### Instructions to follow
Copy out all lines of the listing below that hold "values".

### Dataset excerpts

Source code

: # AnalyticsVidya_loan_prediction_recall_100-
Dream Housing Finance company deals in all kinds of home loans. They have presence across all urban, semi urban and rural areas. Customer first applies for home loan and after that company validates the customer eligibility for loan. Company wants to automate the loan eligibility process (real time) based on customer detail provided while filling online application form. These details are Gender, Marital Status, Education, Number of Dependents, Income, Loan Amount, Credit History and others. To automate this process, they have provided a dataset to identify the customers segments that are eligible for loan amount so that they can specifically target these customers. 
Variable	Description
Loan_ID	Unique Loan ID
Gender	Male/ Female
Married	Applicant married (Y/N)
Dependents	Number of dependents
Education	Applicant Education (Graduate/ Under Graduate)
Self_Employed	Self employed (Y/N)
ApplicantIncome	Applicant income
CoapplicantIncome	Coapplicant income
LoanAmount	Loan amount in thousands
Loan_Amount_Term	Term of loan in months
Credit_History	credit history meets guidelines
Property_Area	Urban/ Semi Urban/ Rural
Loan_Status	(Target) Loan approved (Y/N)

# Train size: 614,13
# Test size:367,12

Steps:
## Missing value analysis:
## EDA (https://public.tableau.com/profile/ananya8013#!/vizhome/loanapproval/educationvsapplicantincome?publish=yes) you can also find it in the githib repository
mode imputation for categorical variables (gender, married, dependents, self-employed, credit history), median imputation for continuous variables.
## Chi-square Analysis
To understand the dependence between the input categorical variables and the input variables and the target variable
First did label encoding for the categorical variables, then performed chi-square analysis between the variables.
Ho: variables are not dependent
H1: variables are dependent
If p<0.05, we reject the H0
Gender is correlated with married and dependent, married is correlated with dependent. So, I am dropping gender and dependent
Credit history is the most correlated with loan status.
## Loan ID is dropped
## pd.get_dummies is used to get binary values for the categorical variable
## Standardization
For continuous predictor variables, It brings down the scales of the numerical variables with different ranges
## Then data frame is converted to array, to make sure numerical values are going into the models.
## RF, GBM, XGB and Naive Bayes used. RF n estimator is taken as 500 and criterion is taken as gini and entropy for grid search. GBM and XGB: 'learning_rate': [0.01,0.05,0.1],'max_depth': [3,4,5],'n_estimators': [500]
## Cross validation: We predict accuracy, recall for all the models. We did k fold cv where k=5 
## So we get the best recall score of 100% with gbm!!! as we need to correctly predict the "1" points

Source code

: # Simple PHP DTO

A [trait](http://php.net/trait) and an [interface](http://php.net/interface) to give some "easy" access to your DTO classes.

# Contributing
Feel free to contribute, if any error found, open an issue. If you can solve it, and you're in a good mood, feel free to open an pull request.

### Completed exercise
## pd.get_dummies is used to get binary values for the categorical variable
## Then data frame is converted to array, to make sure numerical values are going into the models.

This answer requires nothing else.